Plant-Lore

Collecting the folklore and uses of plants

St David’s Day leeks, 1800-1817

Excerpts from the diaries* of William Holland, born in Llaneillian, Denbighshire (now known as Llanelian y Rhos, Conwy), in 1746, and served as vicar of Over Stowey, Somerset,  from 1779 until his death in 1819.  The diaries are incomplete so in some years the entries for 1 March are missing.

Saturday March 1 1800:  This being the first of March and being a Welshman I must put a leek into my hat.

Saturday March 1 1806:  This is St David’s Day and I have a few leeks washed clean and put in water –  I have now got one in my hat being a Welshman and soon expect Mr and Mrs Davis here with leeks each of them.  We passed the day in great Sociability …  We had a dish of leeks for dinner and very good they were.

Sunday March 1 1807:  This is St David’s Day but being a Sunday I did not wear a leek in my hat.

Monday 26 February 1810:  I got to Stowgurcy and found Mr Davis at home and he prevailed on me to eat a bit of dinner with him on condition that he would eat with me on the First of March, being St David’s Day, we being both Welshmen and each is to have a tremendous leek in his hat.

Thursday March 1 1810:  This is St David’s Day, the Tutelary Saint of Wales …  I put a Leek in my hat after breakfast and rode to meet Mr Davis who is to dine with me, he is a Welshman from Carmarthenshire … Dyer is here today and dined here on account of St David and they all wear Leeks.
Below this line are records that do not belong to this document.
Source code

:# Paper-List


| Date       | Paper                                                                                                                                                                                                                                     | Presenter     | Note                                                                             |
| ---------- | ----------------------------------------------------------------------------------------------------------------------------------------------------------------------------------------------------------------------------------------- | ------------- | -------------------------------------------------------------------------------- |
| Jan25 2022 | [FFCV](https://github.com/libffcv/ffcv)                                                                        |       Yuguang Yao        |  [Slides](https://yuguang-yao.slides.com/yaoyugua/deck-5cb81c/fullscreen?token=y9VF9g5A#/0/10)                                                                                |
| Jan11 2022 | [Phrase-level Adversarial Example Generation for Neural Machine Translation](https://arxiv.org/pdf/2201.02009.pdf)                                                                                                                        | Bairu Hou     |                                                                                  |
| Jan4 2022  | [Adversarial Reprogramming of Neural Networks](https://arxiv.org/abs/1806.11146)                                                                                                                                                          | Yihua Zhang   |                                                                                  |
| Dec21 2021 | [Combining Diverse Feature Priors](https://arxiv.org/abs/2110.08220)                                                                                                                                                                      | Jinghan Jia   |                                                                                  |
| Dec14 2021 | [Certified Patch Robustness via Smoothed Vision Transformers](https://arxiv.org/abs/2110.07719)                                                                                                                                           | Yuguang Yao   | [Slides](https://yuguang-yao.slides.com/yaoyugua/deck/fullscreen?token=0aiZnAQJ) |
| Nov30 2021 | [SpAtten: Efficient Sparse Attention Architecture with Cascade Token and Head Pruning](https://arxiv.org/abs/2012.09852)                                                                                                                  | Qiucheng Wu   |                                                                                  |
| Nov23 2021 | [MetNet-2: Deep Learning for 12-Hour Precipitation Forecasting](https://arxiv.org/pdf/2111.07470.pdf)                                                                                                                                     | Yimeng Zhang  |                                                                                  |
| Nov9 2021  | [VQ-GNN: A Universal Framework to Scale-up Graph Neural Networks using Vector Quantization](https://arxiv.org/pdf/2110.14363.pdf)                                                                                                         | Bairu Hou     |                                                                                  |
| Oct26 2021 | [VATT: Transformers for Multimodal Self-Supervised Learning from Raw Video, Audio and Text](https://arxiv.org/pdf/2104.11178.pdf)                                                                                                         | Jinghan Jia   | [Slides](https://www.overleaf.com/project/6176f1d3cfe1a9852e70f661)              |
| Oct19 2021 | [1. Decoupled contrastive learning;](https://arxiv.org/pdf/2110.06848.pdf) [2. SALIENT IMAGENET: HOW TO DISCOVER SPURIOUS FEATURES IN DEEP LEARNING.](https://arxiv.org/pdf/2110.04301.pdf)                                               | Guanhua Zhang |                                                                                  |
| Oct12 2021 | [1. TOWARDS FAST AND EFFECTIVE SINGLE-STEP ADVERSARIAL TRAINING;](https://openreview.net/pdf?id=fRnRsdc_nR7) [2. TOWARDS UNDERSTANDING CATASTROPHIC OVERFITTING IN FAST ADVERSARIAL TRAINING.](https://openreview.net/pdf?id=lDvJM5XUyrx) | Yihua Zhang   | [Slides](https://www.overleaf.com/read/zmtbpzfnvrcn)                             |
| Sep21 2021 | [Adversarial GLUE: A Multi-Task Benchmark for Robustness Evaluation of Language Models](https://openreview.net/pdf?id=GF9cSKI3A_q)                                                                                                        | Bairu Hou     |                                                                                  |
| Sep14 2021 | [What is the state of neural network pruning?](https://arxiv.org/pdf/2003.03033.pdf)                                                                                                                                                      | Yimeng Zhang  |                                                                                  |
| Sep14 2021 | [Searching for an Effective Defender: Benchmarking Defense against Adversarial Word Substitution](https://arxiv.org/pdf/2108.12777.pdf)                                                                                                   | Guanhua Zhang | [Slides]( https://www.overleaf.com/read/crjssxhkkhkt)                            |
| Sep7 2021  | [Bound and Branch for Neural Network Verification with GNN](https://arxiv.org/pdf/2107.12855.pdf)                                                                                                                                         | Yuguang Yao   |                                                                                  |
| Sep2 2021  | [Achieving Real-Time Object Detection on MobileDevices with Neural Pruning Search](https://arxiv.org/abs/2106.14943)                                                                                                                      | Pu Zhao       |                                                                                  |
Tuesday March 1 1814:  I invited Mr Humphreys to come here this day to celebrate the first of March, he being a Welshman.  But he was afraid of the weather …  Poor Davis of Stowgurcy who used to celebrate this day with me by wearing a leek and dining with me cannot move from his home now being so infirm.

Friday March 1 1816:  This being the first of March I used to wear a Leek in my hat and had other Welshmen and Mr Davis to dine with me, but they are all gone and I do not chuse to distinguish myself now that I am old and alone.

Saturday March 1 1817:  This day came like a Lion, very rainy and windy, I did not stir out, neither did I wear a Leek as usual on this day, my old Welsh Acquaintances are gone.

*Jack Ayres (ed.), Paupers & Pig Killers –  The Diary of William Holland, A Somerset Parson, 1799-1818 (2003).

Image:  Brixton Market, London Borough of Lambeth, February 2023.